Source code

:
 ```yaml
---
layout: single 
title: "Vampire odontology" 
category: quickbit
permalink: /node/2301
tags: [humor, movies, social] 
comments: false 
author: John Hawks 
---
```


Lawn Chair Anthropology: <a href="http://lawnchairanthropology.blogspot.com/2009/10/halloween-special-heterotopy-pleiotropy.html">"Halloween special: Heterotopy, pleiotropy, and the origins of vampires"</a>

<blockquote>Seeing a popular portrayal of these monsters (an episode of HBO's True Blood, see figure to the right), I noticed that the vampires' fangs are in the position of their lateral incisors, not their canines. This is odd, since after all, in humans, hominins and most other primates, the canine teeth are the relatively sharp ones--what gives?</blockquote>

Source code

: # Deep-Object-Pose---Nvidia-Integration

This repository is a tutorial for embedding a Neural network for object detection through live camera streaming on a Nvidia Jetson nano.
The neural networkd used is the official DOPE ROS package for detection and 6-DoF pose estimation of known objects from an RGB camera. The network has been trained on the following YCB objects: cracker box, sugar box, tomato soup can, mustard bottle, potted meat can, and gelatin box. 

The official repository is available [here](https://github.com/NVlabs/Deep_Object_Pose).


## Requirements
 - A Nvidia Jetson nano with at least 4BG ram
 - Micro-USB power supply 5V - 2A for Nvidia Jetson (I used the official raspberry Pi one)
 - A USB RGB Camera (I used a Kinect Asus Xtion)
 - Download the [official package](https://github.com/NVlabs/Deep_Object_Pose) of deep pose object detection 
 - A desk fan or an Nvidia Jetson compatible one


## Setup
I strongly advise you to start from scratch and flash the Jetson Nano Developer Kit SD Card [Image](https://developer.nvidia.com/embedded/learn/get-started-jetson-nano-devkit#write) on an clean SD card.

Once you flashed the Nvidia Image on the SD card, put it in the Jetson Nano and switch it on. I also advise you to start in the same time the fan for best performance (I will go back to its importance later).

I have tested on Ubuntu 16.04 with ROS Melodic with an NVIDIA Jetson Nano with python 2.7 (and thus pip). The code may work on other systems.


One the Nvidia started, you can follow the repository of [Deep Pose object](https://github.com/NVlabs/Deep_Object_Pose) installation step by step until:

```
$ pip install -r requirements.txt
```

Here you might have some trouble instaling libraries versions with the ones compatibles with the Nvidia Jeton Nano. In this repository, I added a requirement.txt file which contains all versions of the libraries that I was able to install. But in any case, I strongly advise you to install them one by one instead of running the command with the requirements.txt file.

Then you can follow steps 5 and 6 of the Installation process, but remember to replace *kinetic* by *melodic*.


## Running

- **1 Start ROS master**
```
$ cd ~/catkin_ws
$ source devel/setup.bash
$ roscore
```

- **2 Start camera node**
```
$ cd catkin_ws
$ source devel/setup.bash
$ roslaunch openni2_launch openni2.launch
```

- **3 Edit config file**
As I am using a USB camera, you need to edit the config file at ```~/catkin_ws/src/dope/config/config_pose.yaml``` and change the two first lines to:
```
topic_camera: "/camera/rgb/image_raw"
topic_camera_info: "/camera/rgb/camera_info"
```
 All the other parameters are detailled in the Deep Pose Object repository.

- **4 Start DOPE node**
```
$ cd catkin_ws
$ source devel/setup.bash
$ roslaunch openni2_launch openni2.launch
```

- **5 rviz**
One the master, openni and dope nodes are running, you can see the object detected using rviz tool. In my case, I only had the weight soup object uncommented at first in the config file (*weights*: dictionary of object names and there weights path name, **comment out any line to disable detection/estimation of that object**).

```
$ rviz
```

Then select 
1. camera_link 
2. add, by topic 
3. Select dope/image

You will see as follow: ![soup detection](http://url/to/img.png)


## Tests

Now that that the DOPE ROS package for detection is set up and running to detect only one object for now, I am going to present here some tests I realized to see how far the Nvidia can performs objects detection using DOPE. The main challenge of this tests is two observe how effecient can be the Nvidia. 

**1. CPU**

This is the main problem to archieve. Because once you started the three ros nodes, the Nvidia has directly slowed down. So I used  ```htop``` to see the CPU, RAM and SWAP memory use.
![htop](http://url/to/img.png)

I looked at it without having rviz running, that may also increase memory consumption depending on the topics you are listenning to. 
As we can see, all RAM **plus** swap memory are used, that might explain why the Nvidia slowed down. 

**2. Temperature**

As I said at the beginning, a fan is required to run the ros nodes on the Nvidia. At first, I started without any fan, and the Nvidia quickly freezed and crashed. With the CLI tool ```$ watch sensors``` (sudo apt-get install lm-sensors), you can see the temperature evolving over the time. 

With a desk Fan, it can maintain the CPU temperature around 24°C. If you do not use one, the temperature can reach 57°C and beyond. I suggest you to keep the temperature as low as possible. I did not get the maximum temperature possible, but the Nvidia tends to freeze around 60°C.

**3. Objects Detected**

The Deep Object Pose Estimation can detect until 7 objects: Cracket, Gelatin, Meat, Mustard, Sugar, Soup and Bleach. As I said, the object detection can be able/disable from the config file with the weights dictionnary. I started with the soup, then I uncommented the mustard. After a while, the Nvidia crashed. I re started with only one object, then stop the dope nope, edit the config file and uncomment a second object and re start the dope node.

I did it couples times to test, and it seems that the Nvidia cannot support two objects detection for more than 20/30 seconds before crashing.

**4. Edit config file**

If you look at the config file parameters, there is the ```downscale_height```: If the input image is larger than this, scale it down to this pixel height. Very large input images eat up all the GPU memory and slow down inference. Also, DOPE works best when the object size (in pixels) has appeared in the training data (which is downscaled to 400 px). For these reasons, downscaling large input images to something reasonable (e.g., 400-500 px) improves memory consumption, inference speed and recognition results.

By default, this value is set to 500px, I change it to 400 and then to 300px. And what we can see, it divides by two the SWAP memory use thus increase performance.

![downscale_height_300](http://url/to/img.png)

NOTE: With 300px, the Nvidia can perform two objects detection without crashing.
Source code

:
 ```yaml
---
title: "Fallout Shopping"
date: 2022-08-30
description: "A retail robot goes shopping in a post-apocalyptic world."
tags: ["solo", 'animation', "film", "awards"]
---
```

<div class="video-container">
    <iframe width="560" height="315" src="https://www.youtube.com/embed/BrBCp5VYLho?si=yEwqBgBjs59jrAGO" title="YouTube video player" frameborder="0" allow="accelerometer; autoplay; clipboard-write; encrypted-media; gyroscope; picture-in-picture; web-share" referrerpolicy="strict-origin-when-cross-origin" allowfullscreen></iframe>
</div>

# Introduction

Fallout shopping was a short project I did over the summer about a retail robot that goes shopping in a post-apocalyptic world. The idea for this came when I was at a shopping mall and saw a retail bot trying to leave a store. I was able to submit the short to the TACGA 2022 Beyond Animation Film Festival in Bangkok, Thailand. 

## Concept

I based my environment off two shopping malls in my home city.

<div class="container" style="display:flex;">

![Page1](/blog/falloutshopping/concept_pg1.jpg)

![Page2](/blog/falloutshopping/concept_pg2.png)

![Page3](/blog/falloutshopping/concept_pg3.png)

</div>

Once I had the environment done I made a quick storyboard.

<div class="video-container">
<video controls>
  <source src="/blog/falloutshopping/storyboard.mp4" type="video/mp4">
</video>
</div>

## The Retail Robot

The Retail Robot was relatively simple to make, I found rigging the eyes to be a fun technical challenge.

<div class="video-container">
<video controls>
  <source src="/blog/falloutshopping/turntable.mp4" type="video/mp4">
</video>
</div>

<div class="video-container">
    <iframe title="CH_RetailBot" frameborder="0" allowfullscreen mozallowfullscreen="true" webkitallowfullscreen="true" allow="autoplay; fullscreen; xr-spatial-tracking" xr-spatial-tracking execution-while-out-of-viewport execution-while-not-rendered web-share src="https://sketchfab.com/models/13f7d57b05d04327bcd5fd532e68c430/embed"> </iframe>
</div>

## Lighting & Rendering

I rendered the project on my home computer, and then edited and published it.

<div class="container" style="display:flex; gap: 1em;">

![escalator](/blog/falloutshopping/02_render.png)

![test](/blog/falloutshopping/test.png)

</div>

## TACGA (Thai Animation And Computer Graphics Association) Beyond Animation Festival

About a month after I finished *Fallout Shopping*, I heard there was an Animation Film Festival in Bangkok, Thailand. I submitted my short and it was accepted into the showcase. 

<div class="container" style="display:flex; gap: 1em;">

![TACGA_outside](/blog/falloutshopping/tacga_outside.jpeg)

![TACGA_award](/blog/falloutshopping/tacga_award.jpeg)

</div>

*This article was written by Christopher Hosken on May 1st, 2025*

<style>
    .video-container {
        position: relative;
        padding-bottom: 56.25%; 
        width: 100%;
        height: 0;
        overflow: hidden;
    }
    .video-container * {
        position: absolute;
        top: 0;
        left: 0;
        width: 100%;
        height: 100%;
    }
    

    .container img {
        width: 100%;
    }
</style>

EXERCISE REQUIREMENTS:
Among the lines above, find those with the word "home". Copy them.

REPLY TO THE TASK:
I based my environment off two shopping malls in my home city.
I rendered the project on my home computer, and then edited and published it.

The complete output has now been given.